As a consequence of the discussion initiated by ngx about converting a large ANTLR grammar to CongoCC, I started looking at the ANTLR grammar (for SQL) he pointed to and I started thinking about writing (maybe) a converter -- not specifically for the SQL grammar, but for ANTLR4 grammars generally, of course.
Well, I haven't written an ANTLR->Congo converter yet, but I have done the first step, which is to write a CongoCC grammar for ANTLR grammar files. See here. The parser that this generates can parse all the files in the ANTLR grammar repository.
It is actually striking how modest a project this turned out to be. The resulting grammar is a bit over 500 lines. That compares to the CongoCC grammar which is more like 1600 lines, and that is not including the fact that it INCLUDE
s the Java grammar which is as big again.
If you count the embedded Java grammar, the CongoCC grammar is something like 3000 lines, but note, of course, that the ANTLR grammar/parser has no knowledge of Java or any of the other target languages.

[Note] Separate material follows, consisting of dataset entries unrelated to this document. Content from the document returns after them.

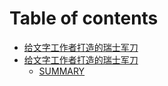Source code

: # Table of contents

* [给文字工作者打造的瑞士军刀](README.md)
* [给文字工作者打造的瑞士军刀](Doc/README.md)
  * [SUMMARY](Doc/SUMMARY.md)

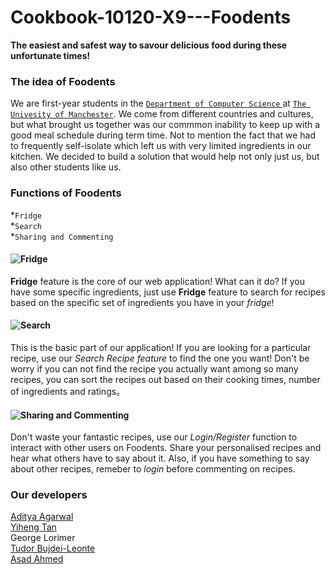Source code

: # Cookbook-10120-X9---Foodents


<Strong>The easiest and safest way to savour delicious food during these unfortunate times!</font></Strong>

### The idea of Foodents
We are first-year students in the [`Department of Computer Science` ](https://www.cs.manchester.ac.uk)at [`The Univesity of Manchester`](https://www.manchester.ac.uk/). We come from different countries and cultures, but what brought us together was our commmon inability to keep up with a good meal schedule during term time. Not to mention the fact that we had to frequently self-isolate which left us with very limited ingredients in our kitchen. We decided to build a solution that would help not only just us, but also other students like us.

### Functions of Foodents
*`Fridge`<br>
*`Search`<br>
*`Sharing and Commenting`<br>

#### ![Fridge](https://img.shields.io/badge/-Fridge-%231bbd36)
**Fridge** feature is the core of our web application! What can it do? If you have some specific ingredients, just use **Fridge** feature to search for recipes based on the specific set of ingredients you have in your *fridge*!

#### ![Search](https://img.shields.io/badge/-Search-%231bbd36)
This is the basic part of our application! If you are looking for a particular recipe, use our *Search Recipe feature*  to find the one you want! Don't be worry if you can not find the recipe you actually want among so many recipes, you can sort the recipes out based on their cooking times, number of ingredients and ratings。


#### ![Sharing and Commenting](https://img.shields.io/badge/-Sharing%20and%20Commenting-%231bbd36)
Don't waste your fantastic recipes, use our *Login/Register* function to interact with other users on Foodents. Share your personalised recipes and hear what others have to say about it. Also, if you have something to say about other recipes, remeber to *login* before commenting on recipes.

### Our developers
[Aditya Agarwal](http://linkedin.com/in/aditya-5/)<br>
[Yiheng Tan](https://github.com/yiheng-tan)<br>
George Lorimer<br>
[Tudor Bujdei-Leonte](http://linkedin.com/in/tudor-bujdei-leonte/)<br>
[Asad Ahmed](https://www.linkedin.com/in/asad-ah/)<br>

The way that it deals with an embedded code action is simply to handle it lexically, all the characters inside the {...}
delimiters. So, basically, it just matches delimiters, which is a rather crude approach. The tree that CongoCC builds from a .ccc
grammar file actually contains the sub-trees for all the Java code actions and injections. And, aside from that, the CongoCC grammar files are just syntactically richer, what with lookahead/up-to-here and assertions and so on.
I wrote the CongoCC grammar for ANTLR using this one as a starting point. Well, again, the problem of parsing the .g4
files is solved. Soon, I'll get into the problem of outputting the resulting tree in a .ccc
format. I don't know how well I can get it to work, due to the different sematics. Also, unlike ANTLR, CongoCC does not support left recursion. Though, that said, it is a well-known problem. I may figure out how to transform the productions that use left recursion and output them in CongoCC format without the left recursion. (No promises though!)
All that said, even a crude converter tool could probably save a lot of time for people in the position of the aforementioned ngx. And, anyway, I thought to announce this here because maybe somebody is interested. After all, there are a lot of existing ANTLR grammars, so the ability to parse them and build and manipulate the AST using a CongoCC tree traversal sort of API could already be useful.
Of course, generally speaking, nobody will know about something like this unless I tell them about it, so...